§ **DATASET ENTRIES**:
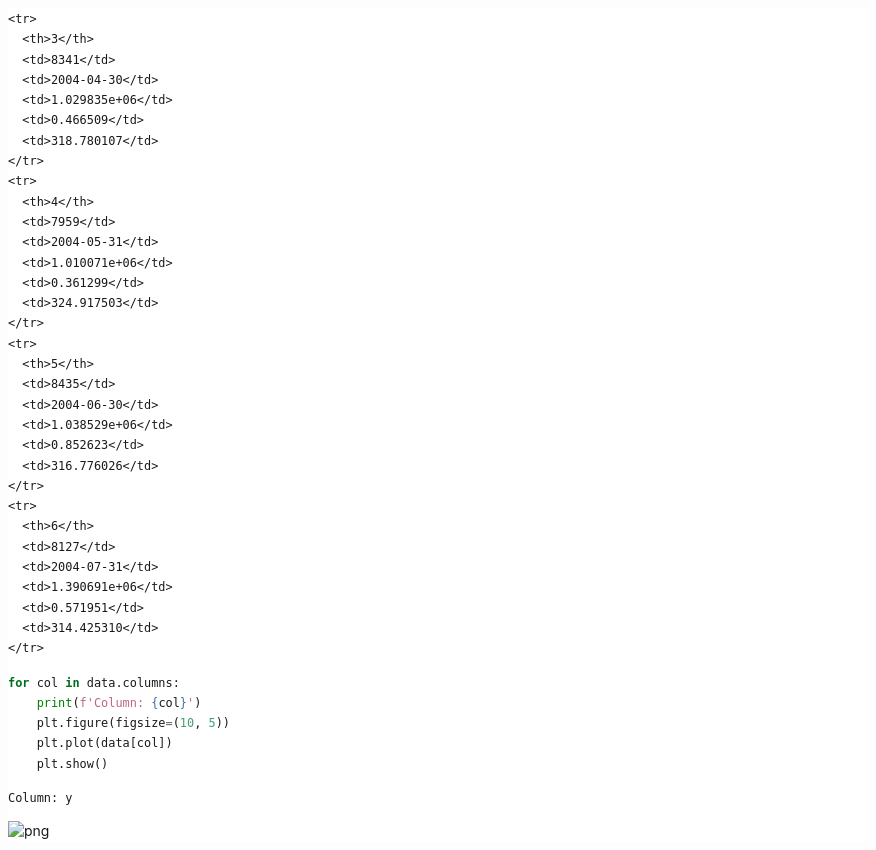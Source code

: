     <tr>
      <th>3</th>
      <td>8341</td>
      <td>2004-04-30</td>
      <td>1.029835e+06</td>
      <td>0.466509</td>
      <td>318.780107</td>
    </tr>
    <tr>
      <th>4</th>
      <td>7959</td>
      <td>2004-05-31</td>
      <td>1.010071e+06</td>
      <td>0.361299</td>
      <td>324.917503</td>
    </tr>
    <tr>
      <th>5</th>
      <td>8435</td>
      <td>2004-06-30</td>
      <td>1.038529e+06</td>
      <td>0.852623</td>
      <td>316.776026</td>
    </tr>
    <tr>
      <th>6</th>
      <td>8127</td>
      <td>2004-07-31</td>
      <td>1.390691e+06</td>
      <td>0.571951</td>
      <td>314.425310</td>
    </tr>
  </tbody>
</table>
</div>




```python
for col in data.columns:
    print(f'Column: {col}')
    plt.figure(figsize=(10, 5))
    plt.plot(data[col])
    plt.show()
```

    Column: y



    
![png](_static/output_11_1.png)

§ **TASK REQUIREMENTS**: Could you write the entries out again exactly, without their pictures?

§ **REPLY**:
Source code

:     <tr>
      <th>3</th>
      <td>8341</td>
      <td>2004-04-30</td>
      <td>1.029835e+06</td>
      <td>0.466509</td>
      <td>318.780107</td>
    </tr>
    <tr>
      <th>4</th>
      <td>7959</td>
      <td>2004-05-31</td>
      <td>1.010071e+06</td>
      <td>0.361299</td>
      <td>324.917503</td>
    </tr>
    <tr>
      <th>5</th>
      <td>8435</td>
      <td>2004-06-30</td>
      <td>1.038529e+06</td>
      <td>0.852623</td>
      <td>316.776026</td>
    </tr>
    <tr>
      <th>6</th>
      <td>8127</td>
      <td>2004-07-31</td>
      <td>1.390691e+06</td>
      <td>0.571951</td>
      <td>314.425310</td>
    </tr>
  </tbody>
</table>
</div>




```python
for col in data.columns:
    print(f'Column: {col}')
    plt.figure(figsize=(10, 5))
    plt.plot(data[col])
    plt.show()
```

    Column: y



    
![png](_static/output_11_1.png)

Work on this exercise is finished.